Paiements sécurisés

 Préambule
Le paiement sécurisé constitue l'un des plus grands freins au commerce sur Internet.

La raison pour laquelle le commerce " entreprises vers entreprises " se développe plus facilement que le commerce " entreprises vers grand public " réside probablement dans le fait que les entreprises étant habituées à prendre et à passer des commandes par fax ou courrier ne voient pas d'inconvénient particulier à travailler par l'intermédiaire d'un site Web.

De plus lorsqu'une entreprise reçoit une commande d'une autre entreprise, l'acheteur est peut-être déjà en compte, il est raisonnablement aisé de vérifier la solvabilité d'une entreprise, etc ...
 
 Qu'est-ce qu'un paiement sécurisé ?
Est-ce que le paiement est vraiment sécurisé, est l'une des questions qui revient le plus fréquemment.

La réponse ne tient pas en un mot.

Tout d'abord il y a une réponse à la question pour les vendeurs et une réponse à la question pour les acheteurs.

Non pas qu'il faille changer la réponse pour les uns ou pour les autres, mais simplement parce que les soucis des uns et des autres ne sont pas les mêmes.
 
 Les angoisses du client
Un client paye un objet par carte de crédit.

Son souci sera "vais-je recevoir l'objet, celui que j'ai commandé et dans les temps ?"

"Qui va conserver mon numéro de carte de crédit et sera-t-il réutilisé à mon insu ?"
 
 Les angoisses du vendeur
Le vendeur se demande lui si la carte de crédit est valide, si le client ne va pas répudier la vente etc.
 
 Qu'est-ce qui rend un paiement sûr ?
Il existe plusieurs maillons qui participent à la sécurisation raisonnable d'un acte d'achat.
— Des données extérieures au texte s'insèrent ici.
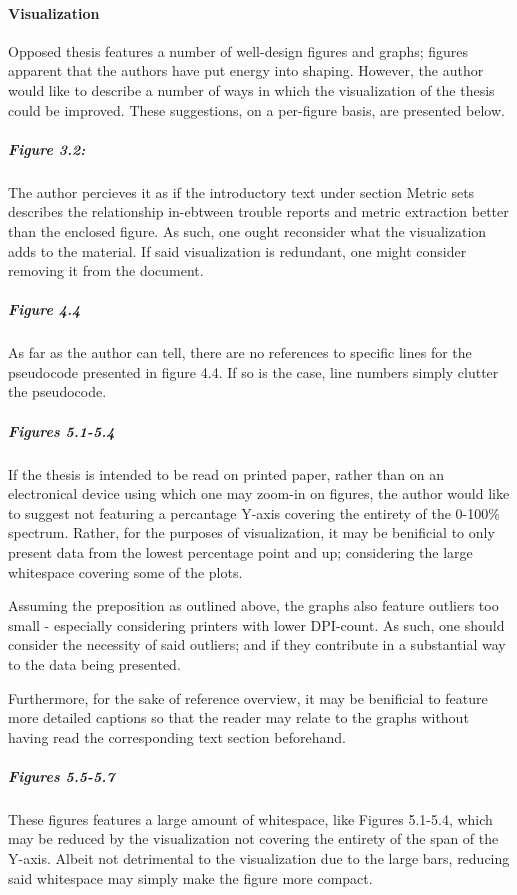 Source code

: 
\paragraph{Visualization}
\label{par:visualization}
Opposed thesis features a number of well-design figures and graphs; figures apparent that the authors have put energy into shaping.
However, the author would like to describe a number of ways in which the visualization of the thesis could be improved.
These suggestions, on a per-figure basis, are presented below.

\subparagraph{Figure 3.2:}
\label{par:visualization_figurethreepointtwo}
The author percieves it as if the introductory text under section Metric sets describes the relationship in-ebtween trouble reports and metric extraction better than the enclosed figure.
As such, one ought reconsider what the visualization adds to the material.
If said visualization is redundant, one might consider removing it from the document.

\subparagraph{Figure 4.4}
\label{par:visualization_figurefourpointfour}
As far as the author can tell, there are no references to specific lines for the pseudocode presented in figure 4.4.
If so is the case, line numbers simply clutter the pseudocode.

\subparagraph{Figures 5.1-5.4}
\label{par:visualization_figuresfivepointonetofivepointfour}
If the thesis is intended to be read on printed paper, rather than on an electronical device using which one may zoom-in on figures, the author would like to suggest not featuring a percantage Y-axis covering the entirety of the 0-100\% spectrum.
Rather, for the purposes of visualization, it may be benificial to only present data from the lowest percentage point and up; considering the large whitespace covering some of the plots.

Assuming the preposition as outlined above, the graphs also feature outliers too small - especially considering printers with lower DPI-count.
As such, one should consider the necessity of said outliers; and if they contribute in a substantial way to the data being presented.

Furthermore, for the sake of reference overview, it may be benificial to feature more detailed captions so that the reader may relate to the graphs without having read the corresponding text section beforehand.

\subparagraph{Figures 5.5-5.7}
\label{par:visualization_figuresfivepointfivetofivepointseven}
These figures features a large amount of whitespace, like Figures 5.1-5.4, which may be reduced by the visualization not covering the entirety of the span of the Y-axis.
Albeit not detrimental to the visualization due to the large bars, reducing said whitespace may simply make the figure more compact.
Bien entendu du maillon le plus faible de la chaîne résulte la solidité globale de celle-ci, tous les maillons sont donc importants.

Tant que le visiteur surfe sur votre site, rempli son panier d'achat, il est totalement anonyme puisqu'il ne rentre pas d'information confidentielle et ne visualise aucune information confidentielle, cette information est par nature publique car vous la publiez sur votre site Web.

Mais une fois son panier d'achat rempli, les choses changent.

Vous allez demander à votre client de s'identifier, peut-être va-t-il indiquer son mot de passe pour que nous retrouvions ses coordonnées, peut-être inscrira-t-il son numéro de carte de crédit.

Bien que le client veuille confier ces informations confidentielles au vendeur et bien que celui-ci soit prêt à les accepter et à les protéger, ni le client ni le vendeur ne souhaitent alors qu'une tierce personne puisse avoir accès à ces informations.

C'est à ce moment là qu'une encryption des données entre en jeu.
 
 Crypter les données.
A partir du moment où votre client va devoir entrer des informations confidentielles, votre site va passer en mode https ('s' pour sécurisé) c'est à dire que les informations reçues et les informations émises par chaque partie vont être cryptées avec le protocole SSL.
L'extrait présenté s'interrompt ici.